= Workers Dance League =

American dance organization (1932–1935)

The Workers Dance League (WDL) was founded in 1932 in New York City during the Great Depression. Created by young modern dancers, WDL used dance as a form of social protest to address class struggle and workers' rights. It recruited workers as participants and audiences and brought dance to union halls, political rallies, and public demonstrations to raise awareness.

== Background ==
American poet Edith Segal began using dance as a means of expression and protest as early as the 1920s, performing works that celebrated leaders of the socialist movement. In 1924, she performed a memorial solo at the Lenin Memorial Meeting in Chicago's Ashland Stadium, a piece that began solemnly but shifted to celebrate Lenin's legacy and the continued fight against capitalist oppression.

Segal's early formation of The Red Dancers in 1928 laid the groundwork for the Workers Dance League and led to collaborations with other leftist performance groups. The Red Dancers were soon followed by the formation of other workers' dance groups. By 1932, eleven workers' groups had been formed in the New York City area. The Workers Dance League was created after a mass dance celebrating May Day. With the Harlem Dance Group, Anna Sokolow led the Dance Unit, and Segal led the Needle Trades Industrial Workers Union (N.T.I.W.U.) Dance Group and the Furriers Dance Group, bringing dance directly into union halls and working-class communities.

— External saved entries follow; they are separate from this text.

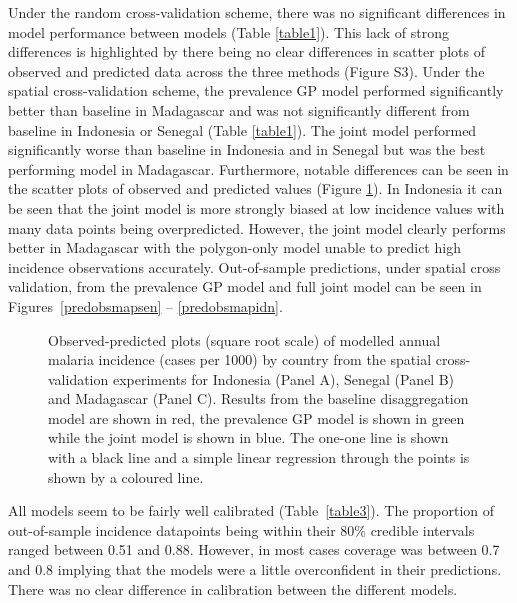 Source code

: \documentclass{statsoc}
\begin{document}
Under the random cross-validation scheme, there was no significant differences in model performance between models (Table \ref{table1}).
This lack of strong differences is highlighted by there being no clear differences in scatter plots of observed and predicted data across the three methods (Figure S3).
Under the spatial cross-validation scheme, the prevalence GP model performed significantly better than baseline in Madagascar and was not significantly different from baseline in Indonesia or Senegal (Table \ref{table1}).
The joint model performed significantly worse than baseline in Indonesia and in Senegal but was the best performing model in Madagascar.
Furthermore, notable differences can be seen in the scatter plots of observed and predicted values (Figure \ref{spatial2predobspolyfacet}).
In Indonesia it can be seen that the joint model is more strongly biased at low incidence values with many data points being overpredicted.
However, the joint model clearly performs better in Madagascar with the polygon-only model unable to predict high incidence observations accurately.
Out-of-sample predictions, under spatial cross validation, from the prevalence GP model and full joint model can be seen in Figures~\ref{predobsmapsen} -- \ref{predobsmapidn}.


\begin{figure}
\caption{\label{spatial2predobspolyfacet} 
Observed-predicted plots (square root scale) of modelled annual malaria incidence (cases per 1000) by country from the spatial cross-validation experiments for Indonesia (Panel A), Senegal (Panel B) and Madagascar (Panel C). 
Results from the baseline disaggregation model are shown in red, the prevalence GP model is shown in green while the joint model is shown in blue.
The one-one line is shown with a black line and a simple linear regression through the points is shown by a coloured line.
}

\end{figure}



All models seem to be fairly well calibrated (Table~\ref{table3}).
The proportion of out-of-sample incidence datapoints being within their 80\% credible intervals ranged between 0.51 and 0.88.
However, in most cases coverage was between 0.7 and 0.8 implying that the models were a little overconfident in their predictions.
There was no clear difference in calibration between the different models.
\end{document}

Inspired by Marxist ideals, the WDL encouraged dance as a tool for social change and class consciousness. The group was part of a larger revolutionary movement that emerged in response to the 1929 stock market crash and the inequalities amplified by the Depression.

== Artistic influence ==
The League comprised two primary dance styles: modern dance, led by choreographers like Anna Sokolow, Jane Dudley, and Sophie Maslow, and agit-prop dance, which used a more direct, propagandist style performed by recreational groups linked to unions. The WDL's performances were accessible, using stages in union halls and spaces associated with worker organizations.

WDL members incorporated techniques from prominent modern dance figures, including Martha Graham, Hanya Holm, Doris Humphrey, and Charles Weidman, emphasizing movement as a means of expression rather than an elite, aesthetic pursuit. The WDL combined technical dance training with working-class themes, reflecting everyday struggles in choreography and often using mundane activities as the basis for dance material.

WDL members performed for the general public, including at John Martin's evenings of dance at the New School for Social Research in 1934. Other choreographers and notable dancers include: Helen Tamiris, Sophie Maslow, Jane Dudley, Anna Sokolow.

== Development ==
In 1935, the WDL organized under "Unite Against War and Fascism," and renamed themselves the New Dance League, shifting focus toward broader themes, including the Spanish Civil War and the global rise of fascism. Though not officially affiliated with the Communist Party, the WDL had strong left-wing influences, underscored by support from the Workers' Laboratory Theatre.

The Workers Dance League remains significant as one of the first American dance organizations to bridge art and activism, setting a precedent for socially conscious dance that persists in modern American choreography.